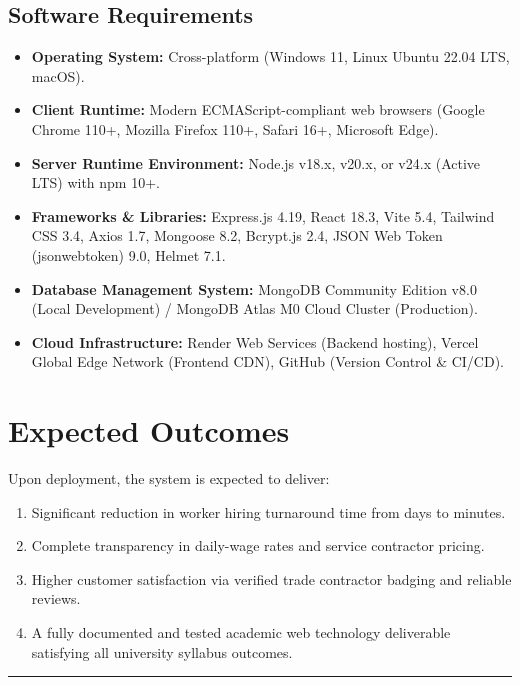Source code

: \subsection{Software Requirements}
\begin{itemize}
    \item \textbf{Operating System:} Cross-platform (Windows 11, Linux Ubuntu 22.04 LTS, macOS).
    \item \textbf{Client Runtime:} Modern ECMAScript-compliant web browsers (Google Chrome 110+, Mozilla Firefox 110+, Safari 16+, Microsoft Edge).
    \item \textbf{Server Runtime Environment:} Node.js v18.x, v20.x, or v24.x (Active LTS) with npm 10+.
    \item \textbf{Frameworks \& Libraries:} Express.js 4.19, React 18.3, Vite 5.4, Tailwind CSS 3.4, Axios 1.7, Mongoose 8.2, Bcrypt.js 2.4, JSON Web Token (jsonwebtoken) 9.0, Helmet 7.1.
    \item \textbf{Database Management System:} MongoDB Community Edition v8.0 (Local Development) / MongoDB Atlas M0 Cloud Cluster (Production).
    \item \textbf{Cloud Infrastructure:} Render Web Services (Backend hosting), Vercel Global Edge Network (Frontend CDN), GitHub (Version Control \& CI/CD).
\end{itemize}

\section{Expected Outcomes}
Upon deployment, the system is expected to deliver:
\begin{enumerate}
    \item Significant reduction in worker hiring turnaround time from days to minutes.
    \item Complete transparency in daily-wage rates and service contractor pricing.
    \item Higher customer satisfaction via verified trade contractor badging and reliable reviews.
    \item A fully documented and tested academic web technology deliverable satisfying all university syllabus outcomes.
\end{enumerate}

\vspace{10mm}
\hrule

TASK INSTRUCTIONS
The result should be every entry, word for word, and no pictures.

COMPLETED EXERCISE
Source code

: \subsection{Software Requirements}
\begin{itemize}
    \item \textbf{Operating System:} Cross-platform (Windows 11, Linux Ubuntu 22.04 LTS, macOS).
    \item \textbf{Client Runtime:} Modern ECMAScript-compliant web browsers (Google Chrome 110+, Mozilla Firefox 110+, Safari 16+, Microsoft Edge).
    \item \textbf{Server Runtime Environment:} Node.js v18.x, v20.x, or v24.x (Active LTS) with npm 10+.
    \item \textbf{Frameworks \& Libraries:} Express.js 4.19, React 18.3, Vite 5.4, Tailwind CSS 3.4, Axios 1.7, Mongoose 8.2, Bcrypt.js 2.4, JSON Web Token (jsonwebtoken) 9.0, Helmet 7.1.
    \item \textbf{Database Management System:} MongoDB Community Edition v8.0 (Local Development) / MongoDB Atlas M0 Cloud Cluster (Production).
    \item \textbf{Cloud Infrastructure:} Render Web Services (Backend hosting), Vercel Global Edge Network (Frontend CDN), GitHub (Version Control \& CI/CD).
\end{itemize}

\section{Expected Outcomes}
Upon deployment, the system is expected to deliver:
\begin{enumerate}
    \item Significant reduction in worker hiring turnaround time from days to minutes.
    \item Complete transparency in daily-wage rates and service contractor pricing.
    \item Higher customer satisfaction via verified trade contractor badging and reliable reviews.
    \item A fully documented and tested academic web technology deliverable satisfying all university syllabus outcomes.
\end{enumerate}

\vspace{10mm}
\hrule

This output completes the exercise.